PROBLEM REQUIREMENTS: Leave out the pictures and reproduce all of the data exactly.

DATA PROVIDED:

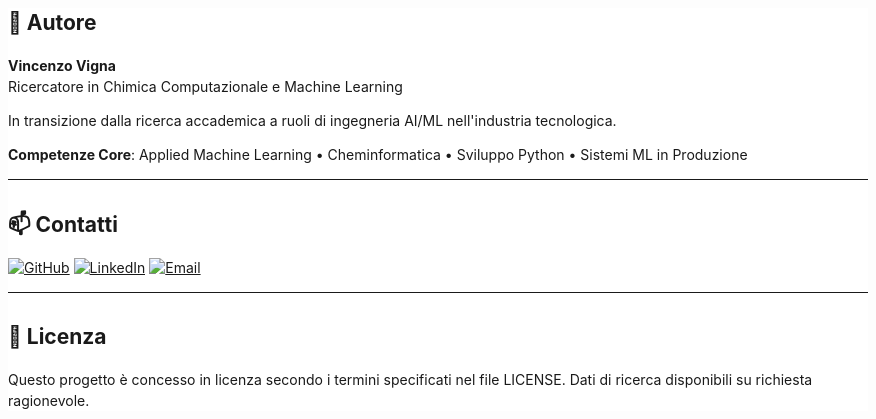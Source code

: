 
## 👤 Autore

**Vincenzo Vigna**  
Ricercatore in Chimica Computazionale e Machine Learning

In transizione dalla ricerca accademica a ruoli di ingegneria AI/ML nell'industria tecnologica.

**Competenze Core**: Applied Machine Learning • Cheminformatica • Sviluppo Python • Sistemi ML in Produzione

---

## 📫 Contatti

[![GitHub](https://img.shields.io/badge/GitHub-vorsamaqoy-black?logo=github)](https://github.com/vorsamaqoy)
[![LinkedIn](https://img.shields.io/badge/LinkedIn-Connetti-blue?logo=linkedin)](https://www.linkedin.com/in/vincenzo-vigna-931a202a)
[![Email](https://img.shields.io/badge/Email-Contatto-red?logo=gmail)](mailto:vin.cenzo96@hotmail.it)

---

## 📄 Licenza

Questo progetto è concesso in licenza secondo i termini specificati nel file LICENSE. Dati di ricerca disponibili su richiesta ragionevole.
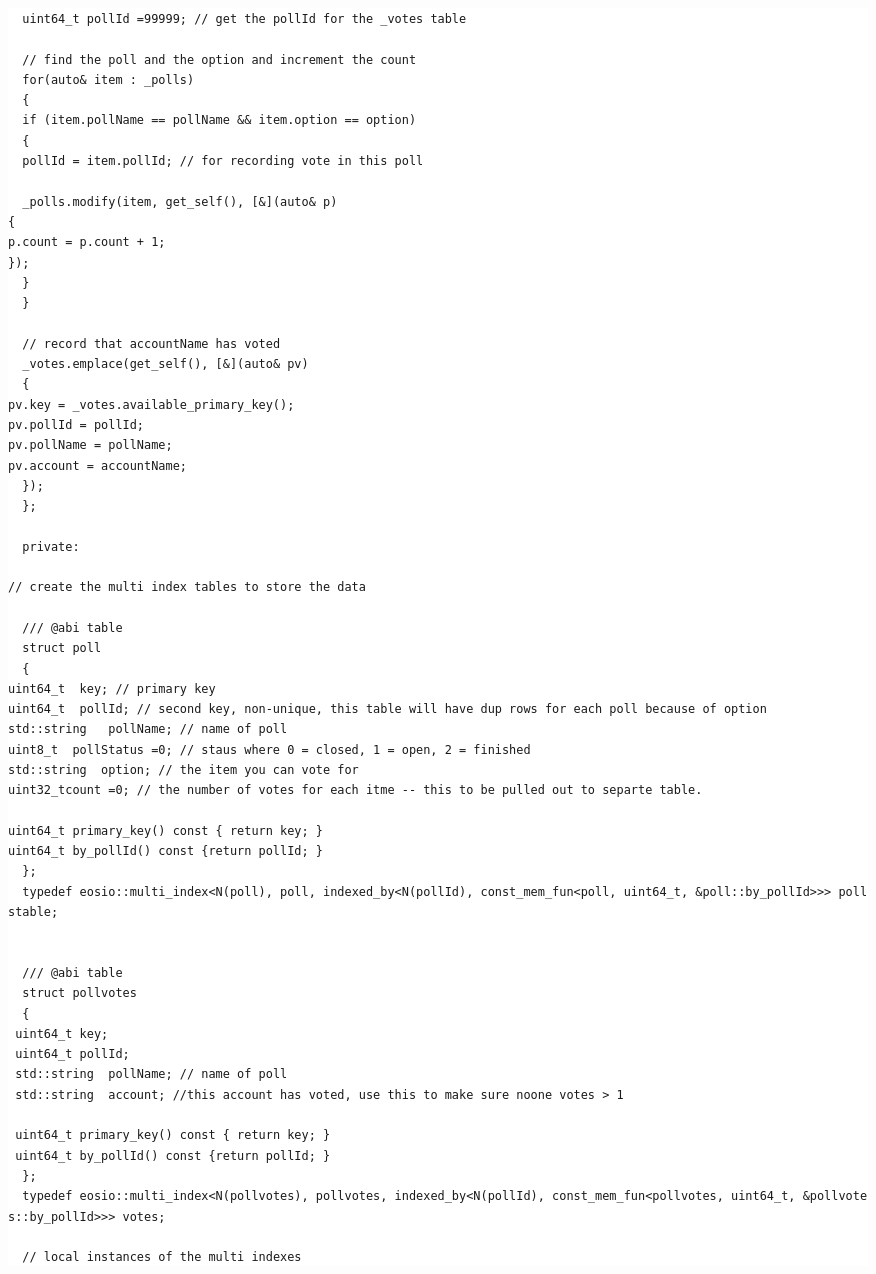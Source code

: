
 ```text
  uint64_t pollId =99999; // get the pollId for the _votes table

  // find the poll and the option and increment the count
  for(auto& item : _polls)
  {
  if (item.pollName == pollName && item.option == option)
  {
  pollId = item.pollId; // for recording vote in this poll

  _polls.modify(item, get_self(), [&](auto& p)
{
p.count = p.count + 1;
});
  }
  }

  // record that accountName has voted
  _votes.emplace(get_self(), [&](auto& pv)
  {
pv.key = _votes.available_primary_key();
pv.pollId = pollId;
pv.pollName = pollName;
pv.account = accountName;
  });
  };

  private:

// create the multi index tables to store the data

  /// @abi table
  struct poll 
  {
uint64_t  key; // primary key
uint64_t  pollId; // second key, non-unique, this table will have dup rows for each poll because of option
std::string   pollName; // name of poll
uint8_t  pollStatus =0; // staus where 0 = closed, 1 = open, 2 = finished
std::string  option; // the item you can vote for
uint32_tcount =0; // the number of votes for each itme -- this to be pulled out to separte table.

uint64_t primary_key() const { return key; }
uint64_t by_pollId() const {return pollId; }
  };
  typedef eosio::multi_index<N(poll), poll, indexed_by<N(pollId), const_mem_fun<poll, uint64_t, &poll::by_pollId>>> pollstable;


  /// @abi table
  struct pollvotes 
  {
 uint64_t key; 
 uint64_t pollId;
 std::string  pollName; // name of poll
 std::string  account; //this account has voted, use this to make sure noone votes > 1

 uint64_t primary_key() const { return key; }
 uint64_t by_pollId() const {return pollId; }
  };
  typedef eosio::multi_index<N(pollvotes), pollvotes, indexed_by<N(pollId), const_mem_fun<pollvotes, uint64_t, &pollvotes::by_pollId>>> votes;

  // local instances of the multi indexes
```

RESPONSE BELOW:
Source code

: 
## 👤 Autore

**Vincenzo Vigna**  
Ricercatore in Chimica Computazionale e Machine Learning

In transizione dalla ricerca accademica a ruoli di ingegneria AI/ML nell'industria tecnologica.

**Competenze Core**: Applied Machine Learning • Cheminformatica • Sviluppo Python • Sistemi ML in Produzione

---

## 📫 Contatti

[![GitHub](https://img.shields.io/badge/GitHub-vorsamaqoy-black?logo=github)](https://github.com/vorsamaqoy)
[![LinkedIn](https://img.shields.io/badge/LinkedIn-Connetti-blue?logo=linkedin)](https://www.linkedin.com/in/vincenzo-vigna-931a202a)
[![Email](https://img.shields.io/badge/Email-Contatto-red?logo=gmail)](mailto:vin.cenzo96@hotmail.it)

---

## 📄 Licenza

Questo progetto è concesso in licenza secondo i termini specificati nel file LICENSE. Dati di ricerca disponibili su richiesta ragionevole.
Source code

:
 ```text
  uint64_t pollId =99999; // get the pollId for the _votes table

  // find the poll and the option and increment the count
  for(auto& item : _polls)
  {
  if (item.pollName == pollName && item.option == option)
  {
  pollId = item.pollId; // for recording vote in this poll

  _polls.modify(item, get_self(), [&](auto& p)
{
p.count = p.count + 1;
});
  }
  }

  // record that accountName has voted
  _votes.emplace(get_self(), [&](auto& pv)
  {
pv.key = _votes.available_primary_key();
pv.pollId = pollId;
pv.pollName = pollName;
pv.account = accountName;
  });
  };

  private:

// create the multi index tables to store the data

  /// @abi table
  struct poll 
  {
uint64_t  key; // primary key
uint64_t  pollId; // second key, non-unique, this table will have dup rows for each poll because of option
std::string   pollName; // name of poll
uint8_t  pollStatus =0; // staus where 0 = closed, 1 = open, 2 = finished
std::string  option; // the item you can vote for
uint32_tcount =0; // the number of votes for each itme -- this to be pulled out to separte table.

uint64_t primary_key() const { return key; }
uint64_t by_pollId() const {return pollId; }
  };
  typedef eosio::multi_index<N(poll), poll, indexed_by<N(pollId), const_mem_fun<poll, uint64_t, &poll::by_pollId>>> pollstable;


  /// @abi table
  struct pollvotes 
  {
 uint64_t key; 
 uint64_t pollId;
 std::string  pollName; // name of poll
 std::string  account; //this account has voted, use this to make sure noone votes > 1

 uint64_t primary_key() const { return key; }
 uint64_t by_pollId() const {return pollId; }
  };
  typedef eosio::multi_index<N(pollvotes), pollvotes, indexed_by<N(pollId), const_mem_fun<pollvotes, uint64_t, &pollvotes::by_pollId>>> votes;

  // local instances of the multi indexes
```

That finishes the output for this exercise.